§ INSTRUCTIONS FOR THE TASK:
Look through the entries below for the string "backtraces", and copy each line where it is found.

§ MATERIAL FOR THIS EXERCISE:
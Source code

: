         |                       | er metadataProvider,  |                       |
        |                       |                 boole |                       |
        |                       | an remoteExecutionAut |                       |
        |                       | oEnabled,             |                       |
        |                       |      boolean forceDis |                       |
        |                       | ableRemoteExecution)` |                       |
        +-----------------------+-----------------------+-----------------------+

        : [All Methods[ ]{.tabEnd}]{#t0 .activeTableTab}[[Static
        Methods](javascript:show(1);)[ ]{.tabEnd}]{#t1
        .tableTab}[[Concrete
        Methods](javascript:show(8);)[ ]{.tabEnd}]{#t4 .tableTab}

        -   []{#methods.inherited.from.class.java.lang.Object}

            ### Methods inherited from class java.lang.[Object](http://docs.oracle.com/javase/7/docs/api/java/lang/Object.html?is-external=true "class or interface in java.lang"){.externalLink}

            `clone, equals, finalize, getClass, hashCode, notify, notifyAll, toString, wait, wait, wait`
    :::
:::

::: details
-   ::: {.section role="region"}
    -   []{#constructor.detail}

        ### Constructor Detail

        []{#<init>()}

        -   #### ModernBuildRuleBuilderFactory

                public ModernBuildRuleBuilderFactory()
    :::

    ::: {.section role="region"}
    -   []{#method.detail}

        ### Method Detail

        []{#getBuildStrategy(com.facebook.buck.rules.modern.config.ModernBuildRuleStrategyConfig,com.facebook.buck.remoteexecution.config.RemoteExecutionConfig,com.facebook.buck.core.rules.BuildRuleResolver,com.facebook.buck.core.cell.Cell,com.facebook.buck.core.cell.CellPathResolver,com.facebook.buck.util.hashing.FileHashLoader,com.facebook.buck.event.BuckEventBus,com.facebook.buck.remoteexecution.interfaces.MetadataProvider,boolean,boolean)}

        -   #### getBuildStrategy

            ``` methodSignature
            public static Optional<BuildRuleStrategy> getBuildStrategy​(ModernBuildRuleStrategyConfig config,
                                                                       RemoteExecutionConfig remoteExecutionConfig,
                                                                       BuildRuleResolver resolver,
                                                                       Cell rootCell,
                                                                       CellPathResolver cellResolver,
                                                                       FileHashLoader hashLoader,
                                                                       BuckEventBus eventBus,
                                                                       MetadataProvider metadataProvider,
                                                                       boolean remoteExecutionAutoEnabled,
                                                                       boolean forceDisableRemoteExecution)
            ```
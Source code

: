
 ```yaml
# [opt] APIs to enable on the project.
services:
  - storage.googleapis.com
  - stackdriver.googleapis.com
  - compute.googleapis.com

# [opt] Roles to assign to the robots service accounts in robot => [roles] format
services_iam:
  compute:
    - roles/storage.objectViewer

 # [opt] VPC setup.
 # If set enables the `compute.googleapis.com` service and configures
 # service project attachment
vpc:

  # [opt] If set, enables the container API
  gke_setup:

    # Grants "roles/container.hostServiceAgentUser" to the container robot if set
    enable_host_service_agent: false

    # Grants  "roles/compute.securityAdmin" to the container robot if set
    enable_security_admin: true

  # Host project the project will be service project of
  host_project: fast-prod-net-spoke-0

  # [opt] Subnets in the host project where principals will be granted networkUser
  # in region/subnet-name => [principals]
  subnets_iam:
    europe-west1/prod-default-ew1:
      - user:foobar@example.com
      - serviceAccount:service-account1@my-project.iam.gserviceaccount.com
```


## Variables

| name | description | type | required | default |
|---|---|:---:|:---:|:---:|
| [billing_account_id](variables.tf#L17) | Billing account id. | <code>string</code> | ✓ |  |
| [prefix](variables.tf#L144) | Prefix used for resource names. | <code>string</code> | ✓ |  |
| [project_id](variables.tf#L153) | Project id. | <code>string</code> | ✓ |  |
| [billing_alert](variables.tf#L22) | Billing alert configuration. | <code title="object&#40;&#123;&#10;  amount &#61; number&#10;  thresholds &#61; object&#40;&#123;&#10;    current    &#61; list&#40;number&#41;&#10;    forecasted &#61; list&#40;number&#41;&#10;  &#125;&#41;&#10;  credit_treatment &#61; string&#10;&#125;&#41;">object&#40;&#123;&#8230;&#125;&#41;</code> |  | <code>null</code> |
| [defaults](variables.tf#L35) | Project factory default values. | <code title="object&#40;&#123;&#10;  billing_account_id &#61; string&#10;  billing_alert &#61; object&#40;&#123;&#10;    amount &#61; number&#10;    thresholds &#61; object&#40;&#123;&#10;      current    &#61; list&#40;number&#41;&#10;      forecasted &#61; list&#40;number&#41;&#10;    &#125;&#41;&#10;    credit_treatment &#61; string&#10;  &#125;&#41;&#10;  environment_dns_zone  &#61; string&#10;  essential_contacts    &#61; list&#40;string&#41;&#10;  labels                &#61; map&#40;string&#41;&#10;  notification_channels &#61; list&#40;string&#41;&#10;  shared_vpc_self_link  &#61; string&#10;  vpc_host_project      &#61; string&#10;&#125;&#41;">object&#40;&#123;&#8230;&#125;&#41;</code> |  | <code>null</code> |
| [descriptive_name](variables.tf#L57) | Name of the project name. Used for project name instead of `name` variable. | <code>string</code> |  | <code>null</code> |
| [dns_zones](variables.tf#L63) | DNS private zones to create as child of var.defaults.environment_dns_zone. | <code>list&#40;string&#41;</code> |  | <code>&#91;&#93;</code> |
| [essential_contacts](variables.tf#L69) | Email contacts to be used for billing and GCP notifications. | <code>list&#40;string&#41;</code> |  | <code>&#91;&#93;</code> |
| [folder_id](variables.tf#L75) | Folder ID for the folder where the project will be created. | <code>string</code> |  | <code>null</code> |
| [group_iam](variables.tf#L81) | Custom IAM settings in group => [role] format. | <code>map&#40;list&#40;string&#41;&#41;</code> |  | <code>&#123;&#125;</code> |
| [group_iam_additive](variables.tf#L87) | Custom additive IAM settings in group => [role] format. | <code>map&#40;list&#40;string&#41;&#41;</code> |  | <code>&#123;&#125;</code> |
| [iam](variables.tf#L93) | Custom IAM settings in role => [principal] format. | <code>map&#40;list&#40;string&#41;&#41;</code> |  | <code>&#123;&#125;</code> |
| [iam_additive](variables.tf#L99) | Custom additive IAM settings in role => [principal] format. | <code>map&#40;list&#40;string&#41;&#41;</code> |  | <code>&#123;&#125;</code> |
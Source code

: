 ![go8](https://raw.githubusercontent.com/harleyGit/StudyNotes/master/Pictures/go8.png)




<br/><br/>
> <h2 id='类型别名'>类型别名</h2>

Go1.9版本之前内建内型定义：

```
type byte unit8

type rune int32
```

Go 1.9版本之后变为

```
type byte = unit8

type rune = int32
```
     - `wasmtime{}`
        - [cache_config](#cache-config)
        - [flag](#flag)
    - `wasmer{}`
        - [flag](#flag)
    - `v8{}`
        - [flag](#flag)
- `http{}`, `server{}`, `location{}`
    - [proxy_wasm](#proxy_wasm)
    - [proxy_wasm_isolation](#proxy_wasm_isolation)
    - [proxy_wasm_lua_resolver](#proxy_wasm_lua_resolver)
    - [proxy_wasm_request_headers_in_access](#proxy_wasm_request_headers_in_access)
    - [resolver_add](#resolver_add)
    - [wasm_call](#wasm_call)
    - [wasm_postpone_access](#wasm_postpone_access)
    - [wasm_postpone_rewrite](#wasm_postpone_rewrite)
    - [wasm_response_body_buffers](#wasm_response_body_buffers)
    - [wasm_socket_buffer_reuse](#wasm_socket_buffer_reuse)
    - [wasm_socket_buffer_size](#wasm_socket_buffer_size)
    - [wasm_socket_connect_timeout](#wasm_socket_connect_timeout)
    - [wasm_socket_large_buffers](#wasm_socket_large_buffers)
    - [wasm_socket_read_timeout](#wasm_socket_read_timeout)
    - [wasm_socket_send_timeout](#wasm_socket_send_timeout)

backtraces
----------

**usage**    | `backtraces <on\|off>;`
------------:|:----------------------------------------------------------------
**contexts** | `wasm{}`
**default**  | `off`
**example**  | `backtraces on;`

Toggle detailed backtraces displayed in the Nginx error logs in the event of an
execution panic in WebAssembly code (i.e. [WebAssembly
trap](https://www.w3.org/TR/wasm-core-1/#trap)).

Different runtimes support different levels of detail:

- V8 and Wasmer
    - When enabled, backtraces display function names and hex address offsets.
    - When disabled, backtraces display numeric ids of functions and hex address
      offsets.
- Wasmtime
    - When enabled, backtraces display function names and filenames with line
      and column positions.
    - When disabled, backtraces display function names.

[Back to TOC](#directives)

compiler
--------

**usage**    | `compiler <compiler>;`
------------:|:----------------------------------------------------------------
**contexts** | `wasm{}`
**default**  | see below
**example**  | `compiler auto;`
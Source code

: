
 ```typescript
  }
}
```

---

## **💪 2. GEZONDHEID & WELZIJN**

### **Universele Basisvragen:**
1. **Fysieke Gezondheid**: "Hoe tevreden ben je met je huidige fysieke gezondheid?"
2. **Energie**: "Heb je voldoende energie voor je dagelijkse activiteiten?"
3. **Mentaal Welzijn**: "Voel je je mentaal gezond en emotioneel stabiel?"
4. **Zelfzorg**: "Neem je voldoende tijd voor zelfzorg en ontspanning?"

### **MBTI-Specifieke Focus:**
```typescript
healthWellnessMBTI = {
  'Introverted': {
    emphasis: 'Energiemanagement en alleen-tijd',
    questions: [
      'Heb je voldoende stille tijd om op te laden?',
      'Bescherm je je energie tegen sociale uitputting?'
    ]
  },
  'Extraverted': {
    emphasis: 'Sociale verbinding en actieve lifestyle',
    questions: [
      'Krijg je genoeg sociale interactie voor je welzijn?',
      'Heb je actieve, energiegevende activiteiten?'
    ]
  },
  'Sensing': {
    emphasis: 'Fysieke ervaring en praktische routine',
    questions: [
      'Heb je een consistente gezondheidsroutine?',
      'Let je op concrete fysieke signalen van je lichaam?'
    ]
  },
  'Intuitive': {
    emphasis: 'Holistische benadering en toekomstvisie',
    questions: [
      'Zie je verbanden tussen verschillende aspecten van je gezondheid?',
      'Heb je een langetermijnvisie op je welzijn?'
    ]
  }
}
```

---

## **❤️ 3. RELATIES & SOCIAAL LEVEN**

§ SOLUTION TO THE EXERCISE:
backtraces
**usage**    | `backtraces <on\|off>;`
**example**  | `backtraces on;`
Toggle detailed backtraces displayed in the Nginx error logs in the event of an
    - When enabled, backtraces display function names and hex address offsets.
    - When disabled, backtraces display numeric ids of functions and hex address
    - When enabled, backtraces display function names and filenames with line
    - When disabled, backtraces display function names.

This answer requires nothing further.